“Maleficent. Signora del male”, nelle sale cinematografiche dal 17 ottobre, è tutto sommato un film che sa stare in equilibrio, anche per un pubblico adulto. Forse perché niente è mai troppo; non c’è una pienezza nel bene, non c’è una pienezza nel male. Il fulcro del film è sulla carta il matrimonio tra la principessa Aurora e il principe Filippo, ma i due amanti non sono certo i protagonisti della pellicola che si regge sulle figure catalizzatrici di Angelina Jolie (Malefica) e Michelle Pfeiffer (la regina Ingrith). Le due Signore lottano
per conservare la loro radice malefica, e senza dubbio una delle due riesce ad ancorarsi di più alla sua volontà. Anche il male, come il bene, non ha basi solide ma vacilla alla ricerca di quello che non è. C’è un istinto che spinge a livellare tutto, in modo che i sentimenti non puntino troppo in alto, o troppo in basso. E in questo “Maleficent. Signora del male” è una fiaba veritiera. Si respira poco amore letterario, anche se i due non protagonisti si dichiarano perdutamente innamorati. L’amore per incarnarsi ed essere compiuto,
per fondere realmente due regni diversi, per trasformare una possibile emozione in qualcosa di veramente poetico avrebbe dovuto unire il “non unibile”. Ecco, il principe Filippo si sarebbe dovuto innamorare profondamente di Malefica, o comunque di una fata oscura a lei vicina.

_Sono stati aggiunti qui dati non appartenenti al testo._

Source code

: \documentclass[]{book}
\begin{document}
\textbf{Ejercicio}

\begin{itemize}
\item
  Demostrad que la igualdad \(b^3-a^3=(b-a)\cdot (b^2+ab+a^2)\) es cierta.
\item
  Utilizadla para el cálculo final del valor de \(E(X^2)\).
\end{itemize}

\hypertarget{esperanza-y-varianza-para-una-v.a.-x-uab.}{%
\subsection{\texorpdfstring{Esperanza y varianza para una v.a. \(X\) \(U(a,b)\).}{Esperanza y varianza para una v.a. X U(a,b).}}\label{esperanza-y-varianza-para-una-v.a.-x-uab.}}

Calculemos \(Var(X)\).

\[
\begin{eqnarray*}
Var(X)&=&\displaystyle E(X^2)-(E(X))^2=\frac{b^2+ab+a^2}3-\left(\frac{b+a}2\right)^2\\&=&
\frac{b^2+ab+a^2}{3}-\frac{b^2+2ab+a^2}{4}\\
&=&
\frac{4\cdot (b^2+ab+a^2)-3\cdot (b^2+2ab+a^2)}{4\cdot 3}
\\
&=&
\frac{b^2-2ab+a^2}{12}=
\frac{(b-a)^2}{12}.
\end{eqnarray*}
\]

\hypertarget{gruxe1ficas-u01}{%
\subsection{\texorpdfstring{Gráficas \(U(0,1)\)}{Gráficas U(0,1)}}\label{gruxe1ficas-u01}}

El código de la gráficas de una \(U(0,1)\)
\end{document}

Perché nel film Disney nonostante si arrivi all’armonia moralizzatrice fra mondi diversi, anche l’amore mantiene comunque un suo patetico equilibrio. In questa fiaba non trovi il senso nell’amore, che rimane un pretesto fuori dalla storia; tutto si incentra nella forza del male di ribellarsi a se stesso. E in quest’ottica il matrimonio fra la bella principessa e l’affascinante principe è uno sforzo inutile, il patetico equilibrio del bene.